17. Tu dois donc concevoir que les corps peuvent être détruits, c’est-à-dire changés de forme, sans cesser de subsister ; et que leurs parties peuvent se rejoindre à d’autres corps, pour les rendre plus parfaits. De là vient qu’un corps opaque peut devenir transparent, comme tu sais que le verre se fait de la pierre, qui est un corps au travers duquel on ne peut voir la lumière, et qu’un corps transparent et frangible peut être rendu solide, résistant au marteau sans se briser, et même devenir ductible, comme nos ancêtres nous l’ont appris dans l’exemple du verre rendu malléable.
18. Il est certain qu’on ne peut nier, selon le raisonnement de la bonne physique, que l’art ne puisse rendre un métal plus parfait qu’il ne l’a été par la nature, d’autant mieux que l’expérience le confirme depuis plusieurs siècles. Mais, laissant ces habiles raisonneurs errer dans leurs sentiments, contente-toi, mon fils, d’exercer ton admiration sur ce que la pratique te démontrera. Il faut que tu sois constant, doux et patient, en suivant la nature.
19. Lorsque tu commenceras d’opérer, souviens-toi que la chaleur du ventre du bélier échauffe doucement le roi et la reine dans leur lit nuptial, où ils dormiront paisiblement pendant quarante jours au moins et, quelquefois, cinquante. Au bout de ce temps, il sortira de leurs corps une vapeur sulfureuse, qui couvrira la surface de la terre. Ce soufre, s’épaississant de jour en jour formera un nuage qui n’est autre chose que la résolution des corps royaux dans leur premier être. L’esprit de la terre, s’en voyant offusqué et voulant triompher de la défaite de ceux qui l’avaient engendré dans le sein de Cibel, s’élèvera jusqu’aux voûtes du palais, qu’il parcourra jusqu’à ce qu’il soit forcé lui-même de descendre sur les précieuses cendres des corps détruits qui, par les vapeurs piquantes qu’ils exhalent, attirent avec eux le pur sang de leur vainqueur.
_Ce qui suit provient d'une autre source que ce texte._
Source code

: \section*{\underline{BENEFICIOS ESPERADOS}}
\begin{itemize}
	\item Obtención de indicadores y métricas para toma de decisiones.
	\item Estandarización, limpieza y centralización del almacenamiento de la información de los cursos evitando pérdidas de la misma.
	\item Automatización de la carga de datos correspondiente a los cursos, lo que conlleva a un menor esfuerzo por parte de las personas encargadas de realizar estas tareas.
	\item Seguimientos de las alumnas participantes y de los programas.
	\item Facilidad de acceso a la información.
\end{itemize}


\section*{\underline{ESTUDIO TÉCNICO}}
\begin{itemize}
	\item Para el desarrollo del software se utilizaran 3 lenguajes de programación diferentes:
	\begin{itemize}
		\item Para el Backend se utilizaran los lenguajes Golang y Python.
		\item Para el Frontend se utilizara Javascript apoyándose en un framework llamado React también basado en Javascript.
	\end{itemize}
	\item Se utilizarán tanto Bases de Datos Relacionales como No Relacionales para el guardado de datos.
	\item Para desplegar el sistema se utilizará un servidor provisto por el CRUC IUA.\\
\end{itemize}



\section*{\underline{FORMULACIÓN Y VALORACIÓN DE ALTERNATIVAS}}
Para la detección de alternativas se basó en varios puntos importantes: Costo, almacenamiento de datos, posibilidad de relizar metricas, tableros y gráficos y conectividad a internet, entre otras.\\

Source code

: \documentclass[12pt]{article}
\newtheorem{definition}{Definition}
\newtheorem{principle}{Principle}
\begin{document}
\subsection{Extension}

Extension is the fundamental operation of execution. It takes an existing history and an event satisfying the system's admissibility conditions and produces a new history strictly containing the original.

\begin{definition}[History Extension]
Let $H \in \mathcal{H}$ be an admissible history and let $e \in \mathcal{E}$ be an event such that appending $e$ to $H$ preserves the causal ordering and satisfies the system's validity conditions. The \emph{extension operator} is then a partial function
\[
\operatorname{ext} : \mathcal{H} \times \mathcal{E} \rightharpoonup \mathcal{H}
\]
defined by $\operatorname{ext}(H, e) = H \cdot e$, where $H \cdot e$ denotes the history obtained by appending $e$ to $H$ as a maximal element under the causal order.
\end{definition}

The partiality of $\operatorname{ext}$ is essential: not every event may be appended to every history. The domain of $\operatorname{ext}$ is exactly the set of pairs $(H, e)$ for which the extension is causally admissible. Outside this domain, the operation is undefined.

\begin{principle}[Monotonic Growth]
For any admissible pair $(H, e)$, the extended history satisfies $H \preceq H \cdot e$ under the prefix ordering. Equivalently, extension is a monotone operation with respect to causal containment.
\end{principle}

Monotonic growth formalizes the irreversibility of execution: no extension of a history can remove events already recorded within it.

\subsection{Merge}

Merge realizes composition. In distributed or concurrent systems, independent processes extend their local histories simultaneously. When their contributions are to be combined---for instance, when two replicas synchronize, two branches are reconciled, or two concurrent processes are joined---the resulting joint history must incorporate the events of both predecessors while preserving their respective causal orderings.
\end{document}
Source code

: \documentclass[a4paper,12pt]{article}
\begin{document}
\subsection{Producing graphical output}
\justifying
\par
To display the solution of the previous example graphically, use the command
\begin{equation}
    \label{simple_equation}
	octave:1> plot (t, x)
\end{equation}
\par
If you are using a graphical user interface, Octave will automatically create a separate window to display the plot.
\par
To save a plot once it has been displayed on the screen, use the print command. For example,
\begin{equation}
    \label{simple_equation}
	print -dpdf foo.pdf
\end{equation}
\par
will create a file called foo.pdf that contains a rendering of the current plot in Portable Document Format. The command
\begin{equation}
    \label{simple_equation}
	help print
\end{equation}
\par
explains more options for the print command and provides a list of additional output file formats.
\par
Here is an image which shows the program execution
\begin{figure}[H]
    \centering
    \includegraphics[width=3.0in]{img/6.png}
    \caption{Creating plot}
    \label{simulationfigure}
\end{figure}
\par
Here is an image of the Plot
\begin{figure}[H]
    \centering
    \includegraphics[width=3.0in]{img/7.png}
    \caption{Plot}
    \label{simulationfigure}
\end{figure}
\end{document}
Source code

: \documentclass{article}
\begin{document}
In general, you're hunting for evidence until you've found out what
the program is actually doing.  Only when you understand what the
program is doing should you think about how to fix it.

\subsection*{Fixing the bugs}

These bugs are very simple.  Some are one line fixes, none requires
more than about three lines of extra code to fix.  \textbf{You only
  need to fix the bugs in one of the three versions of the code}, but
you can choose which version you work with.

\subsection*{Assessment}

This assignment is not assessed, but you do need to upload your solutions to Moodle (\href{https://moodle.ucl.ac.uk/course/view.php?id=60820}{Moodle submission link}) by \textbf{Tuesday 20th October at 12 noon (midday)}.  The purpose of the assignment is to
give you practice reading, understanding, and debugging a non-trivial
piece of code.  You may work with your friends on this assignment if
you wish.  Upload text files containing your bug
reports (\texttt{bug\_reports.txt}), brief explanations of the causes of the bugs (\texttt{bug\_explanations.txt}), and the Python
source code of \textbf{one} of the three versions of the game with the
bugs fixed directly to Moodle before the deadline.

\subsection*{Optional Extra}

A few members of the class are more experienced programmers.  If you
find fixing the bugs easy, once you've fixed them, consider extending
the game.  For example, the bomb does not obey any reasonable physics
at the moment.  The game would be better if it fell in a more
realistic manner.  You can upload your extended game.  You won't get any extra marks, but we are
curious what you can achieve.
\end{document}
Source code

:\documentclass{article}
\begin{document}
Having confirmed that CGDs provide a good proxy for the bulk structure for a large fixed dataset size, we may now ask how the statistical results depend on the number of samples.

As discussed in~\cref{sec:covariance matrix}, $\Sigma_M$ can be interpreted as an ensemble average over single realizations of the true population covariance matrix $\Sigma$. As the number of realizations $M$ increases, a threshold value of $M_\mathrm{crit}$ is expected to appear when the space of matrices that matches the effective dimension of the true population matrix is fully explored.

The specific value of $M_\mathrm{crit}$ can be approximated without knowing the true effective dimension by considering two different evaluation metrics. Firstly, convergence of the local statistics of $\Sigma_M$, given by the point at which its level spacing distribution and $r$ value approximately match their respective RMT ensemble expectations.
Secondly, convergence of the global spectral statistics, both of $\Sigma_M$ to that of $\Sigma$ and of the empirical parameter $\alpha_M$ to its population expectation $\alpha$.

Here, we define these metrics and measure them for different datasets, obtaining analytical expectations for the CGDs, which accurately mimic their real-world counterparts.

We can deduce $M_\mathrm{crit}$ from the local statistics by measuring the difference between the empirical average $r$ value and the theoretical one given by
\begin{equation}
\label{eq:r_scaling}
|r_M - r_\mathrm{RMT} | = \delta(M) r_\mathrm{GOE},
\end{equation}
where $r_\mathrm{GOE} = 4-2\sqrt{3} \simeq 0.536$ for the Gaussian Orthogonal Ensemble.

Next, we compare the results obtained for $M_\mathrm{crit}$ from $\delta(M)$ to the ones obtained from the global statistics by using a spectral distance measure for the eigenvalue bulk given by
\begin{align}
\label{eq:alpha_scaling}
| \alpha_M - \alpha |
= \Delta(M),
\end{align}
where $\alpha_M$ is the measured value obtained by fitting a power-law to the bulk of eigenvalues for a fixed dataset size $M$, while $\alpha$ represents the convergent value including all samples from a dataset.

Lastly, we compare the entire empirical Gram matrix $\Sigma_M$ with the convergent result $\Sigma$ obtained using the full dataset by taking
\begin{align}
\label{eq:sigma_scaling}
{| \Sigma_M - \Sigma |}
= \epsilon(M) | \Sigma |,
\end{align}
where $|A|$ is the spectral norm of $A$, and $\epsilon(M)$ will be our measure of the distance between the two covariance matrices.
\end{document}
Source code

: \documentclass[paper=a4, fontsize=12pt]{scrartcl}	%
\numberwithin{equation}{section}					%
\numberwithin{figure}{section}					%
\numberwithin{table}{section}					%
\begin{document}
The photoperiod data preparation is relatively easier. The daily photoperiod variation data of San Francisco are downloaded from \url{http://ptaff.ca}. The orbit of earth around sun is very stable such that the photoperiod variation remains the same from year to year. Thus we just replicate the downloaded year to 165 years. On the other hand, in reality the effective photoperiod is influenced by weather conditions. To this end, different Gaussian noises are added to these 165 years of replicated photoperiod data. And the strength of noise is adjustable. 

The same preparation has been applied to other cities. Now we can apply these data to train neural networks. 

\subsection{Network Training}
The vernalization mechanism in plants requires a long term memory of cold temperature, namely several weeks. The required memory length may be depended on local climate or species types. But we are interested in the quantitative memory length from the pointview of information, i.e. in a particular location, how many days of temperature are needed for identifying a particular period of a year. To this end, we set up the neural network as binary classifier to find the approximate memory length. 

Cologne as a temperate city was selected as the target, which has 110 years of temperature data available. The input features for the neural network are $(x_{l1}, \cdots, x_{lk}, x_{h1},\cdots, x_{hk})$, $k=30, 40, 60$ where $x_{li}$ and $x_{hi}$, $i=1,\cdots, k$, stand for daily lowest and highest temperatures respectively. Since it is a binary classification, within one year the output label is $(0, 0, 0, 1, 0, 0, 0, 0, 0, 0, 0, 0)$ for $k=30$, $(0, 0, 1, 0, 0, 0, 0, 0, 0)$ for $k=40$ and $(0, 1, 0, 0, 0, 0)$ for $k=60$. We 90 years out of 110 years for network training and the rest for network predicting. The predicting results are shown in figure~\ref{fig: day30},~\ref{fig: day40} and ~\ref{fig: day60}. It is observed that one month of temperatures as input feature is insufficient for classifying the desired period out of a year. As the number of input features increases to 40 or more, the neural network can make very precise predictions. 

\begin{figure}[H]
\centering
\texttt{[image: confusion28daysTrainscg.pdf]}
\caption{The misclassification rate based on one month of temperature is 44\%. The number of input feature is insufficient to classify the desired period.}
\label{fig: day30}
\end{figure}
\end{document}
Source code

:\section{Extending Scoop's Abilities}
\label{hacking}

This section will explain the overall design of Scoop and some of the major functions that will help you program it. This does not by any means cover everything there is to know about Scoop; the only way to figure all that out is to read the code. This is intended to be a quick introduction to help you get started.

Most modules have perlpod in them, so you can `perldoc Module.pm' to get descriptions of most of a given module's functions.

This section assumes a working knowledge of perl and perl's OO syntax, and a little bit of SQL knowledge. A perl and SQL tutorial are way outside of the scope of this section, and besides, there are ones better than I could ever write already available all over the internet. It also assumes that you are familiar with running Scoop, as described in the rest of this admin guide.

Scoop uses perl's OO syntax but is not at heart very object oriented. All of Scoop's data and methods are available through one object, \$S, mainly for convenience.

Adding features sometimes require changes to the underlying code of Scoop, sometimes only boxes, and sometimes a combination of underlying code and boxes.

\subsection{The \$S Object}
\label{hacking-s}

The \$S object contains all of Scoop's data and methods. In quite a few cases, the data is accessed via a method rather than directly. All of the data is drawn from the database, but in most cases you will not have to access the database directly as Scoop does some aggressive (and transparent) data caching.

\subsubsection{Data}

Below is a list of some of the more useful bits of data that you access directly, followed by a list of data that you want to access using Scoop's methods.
20. Il tâchera plusieurs fois de se relever, mais enfin il sera contraint d’expirer avec eux. Ils ne feront plus qu’une substance putride, noirâtre et fétide. C’est là que les Anciens ont donné sujet à exercer la subtilité des esprits curieux, qui ne peuvent comprendre le sens de leurs allusions énigmatiques. Ce qui les fait errer est le défaut d’application à la connaissance de la riche nature.
21. Nos mages appellent notre eau dragon, lion, crapaud, serpent, python ; et ils disent que c’est le venin qu’il porte qui tue le roi et qu’ensuite, le corps mort, semblable à Apollon, tue de ses flèches le serpent python. Ils nomment cette putréfaction des trois corps la tête du corbeau.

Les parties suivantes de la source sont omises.